§ WHAT IS EXPECTED: Search the records below for the word "利用亲友倒卖冰箱", then return every line where it appears.

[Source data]
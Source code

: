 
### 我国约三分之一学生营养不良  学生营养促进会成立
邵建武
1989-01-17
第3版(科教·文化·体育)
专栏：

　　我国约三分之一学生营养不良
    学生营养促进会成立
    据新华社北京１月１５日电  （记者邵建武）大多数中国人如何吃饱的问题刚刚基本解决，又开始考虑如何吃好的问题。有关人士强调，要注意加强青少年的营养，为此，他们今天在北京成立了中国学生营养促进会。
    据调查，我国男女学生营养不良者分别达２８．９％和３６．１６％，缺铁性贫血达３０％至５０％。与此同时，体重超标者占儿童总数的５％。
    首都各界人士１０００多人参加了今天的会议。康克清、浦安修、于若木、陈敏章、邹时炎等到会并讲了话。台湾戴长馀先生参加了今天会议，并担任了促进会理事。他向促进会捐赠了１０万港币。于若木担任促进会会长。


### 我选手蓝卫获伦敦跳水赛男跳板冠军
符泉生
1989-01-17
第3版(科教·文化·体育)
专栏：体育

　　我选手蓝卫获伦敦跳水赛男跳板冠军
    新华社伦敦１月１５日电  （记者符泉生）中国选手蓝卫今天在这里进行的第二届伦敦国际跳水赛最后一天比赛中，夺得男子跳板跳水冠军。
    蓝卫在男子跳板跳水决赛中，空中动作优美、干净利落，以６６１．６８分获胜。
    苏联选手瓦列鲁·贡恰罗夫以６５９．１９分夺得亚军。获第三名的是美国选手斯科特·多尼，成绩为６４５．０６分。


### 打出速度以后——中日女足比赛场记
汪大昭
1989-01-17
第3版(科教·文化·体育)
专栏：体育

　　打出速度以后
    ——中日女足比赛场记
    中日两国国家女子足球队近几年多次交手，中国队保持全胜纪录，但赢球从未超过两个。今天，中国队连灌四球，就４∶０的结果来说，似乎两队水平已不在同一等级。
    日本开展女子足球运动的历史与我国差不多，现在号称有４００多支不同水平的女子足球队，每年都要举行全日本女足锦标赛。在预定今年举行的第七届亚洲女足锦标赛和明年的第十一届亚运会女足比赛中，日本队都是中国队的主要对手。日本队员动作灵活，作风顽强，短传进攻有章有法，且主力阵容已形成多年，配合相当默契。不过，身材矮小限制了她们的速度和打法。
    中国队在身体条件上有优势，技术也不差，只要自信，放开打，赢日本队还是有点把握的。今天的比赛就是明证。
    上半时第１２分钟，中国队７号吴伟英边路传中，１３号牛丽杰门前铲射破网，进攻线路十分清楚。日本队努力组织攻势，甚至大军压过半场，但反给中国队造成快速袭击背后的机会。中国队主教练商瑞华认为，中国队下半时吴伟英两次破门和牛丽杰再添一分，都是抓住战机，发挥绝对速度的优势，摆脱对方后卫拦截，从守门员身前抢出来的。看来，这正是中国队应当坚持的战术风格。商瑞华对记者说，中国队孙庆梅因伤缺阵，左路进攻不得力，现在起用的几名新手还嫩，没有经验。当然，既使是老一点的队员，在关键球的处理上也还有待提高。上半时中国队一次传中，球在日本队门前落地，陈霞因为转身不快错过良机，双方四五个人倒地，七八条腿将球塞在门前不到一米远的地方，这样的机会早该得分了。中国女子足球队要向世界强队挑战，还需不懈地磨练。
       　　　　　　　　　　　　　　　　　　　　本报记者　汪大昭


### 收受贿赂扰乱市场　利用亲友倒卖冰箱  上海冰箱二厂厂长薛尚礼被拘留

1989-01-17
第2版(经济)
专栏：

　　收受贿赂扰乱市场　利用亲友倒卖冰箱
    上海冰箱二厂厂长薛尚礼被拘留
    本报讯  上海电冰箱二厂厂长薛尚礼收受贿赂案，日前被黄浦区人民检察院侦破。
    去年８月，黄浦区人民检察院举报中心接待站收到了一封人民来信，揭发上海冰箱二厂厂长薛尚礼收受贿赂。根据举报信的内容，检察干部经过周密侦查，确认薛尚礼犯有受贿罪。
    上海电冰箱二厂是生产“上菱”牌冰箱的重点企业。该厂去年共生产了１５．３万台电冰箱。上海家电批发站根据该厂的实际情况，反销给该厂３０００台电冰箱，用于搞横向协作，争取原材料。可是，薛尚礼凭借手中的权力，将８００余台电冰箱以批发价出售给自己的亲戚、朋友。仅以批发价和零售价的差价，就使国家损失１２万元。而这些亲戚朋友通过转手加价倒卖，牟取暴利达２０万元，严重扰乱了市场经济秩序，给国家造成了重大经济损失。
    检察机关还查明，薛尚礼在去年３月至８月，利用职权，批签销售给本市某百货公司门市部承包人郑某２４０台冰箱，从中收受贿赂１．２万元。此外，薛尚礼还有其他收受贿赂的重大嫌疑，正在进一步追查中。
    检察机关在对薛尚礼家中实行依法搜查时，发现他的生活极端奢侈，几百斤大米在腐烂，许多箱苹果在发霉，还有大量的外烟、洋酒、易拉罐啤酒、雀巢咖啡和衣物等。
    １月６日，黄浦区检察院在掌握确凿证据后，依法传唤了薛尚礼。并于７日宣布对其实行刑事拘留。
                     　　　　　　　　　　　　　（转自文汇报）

§ ANSWER SECTION:
### 收受贿赂扰乱市场　利用亲友倒卖冰箱  上海冰箱二厂厂长薛尚礼被拘留
　　收受贿赂扰乱市场　利用亲友倒卖冰箱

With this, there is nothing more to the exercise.